WHAT TO WORK ON: The listing is to be returned word for word, without its images.

EXTRACTED RECORDS:
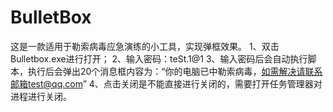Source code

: # BulletBox
这是一款适用于勒索病毒应急演练的小工具，实现弹框效果。
1、双击Bulletbox.exe进行打开；
2、输入密码：teSt.1@1
3、输入密码后会自动执行脚本，执行后会弹出20个消息框内容为：“你的电脑已中勒索病毒，如需解决请联系邮箱test@qq.com”
4、点击关闭是不能直接进行关闭的，需要打开任务管理器对进程进行关闭。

TASK SOLUTION:
Source code

: # BulletBox
这是一款适用于勒索病毒应急演练的小工具，实现弹框效果。
1、双击Bulletbox.exe进行打开；
2、输入密码：teSt.1@1
3、输入密码后会自动执行脚本，执行后会弹出20个消息框内容为：“你的电脑已中勒索病毒，如需解决请联系邮箱test@qq.com”
4、点击关闭是不能直接进行关闭的，需要打开任务管理器对进程进行关闭。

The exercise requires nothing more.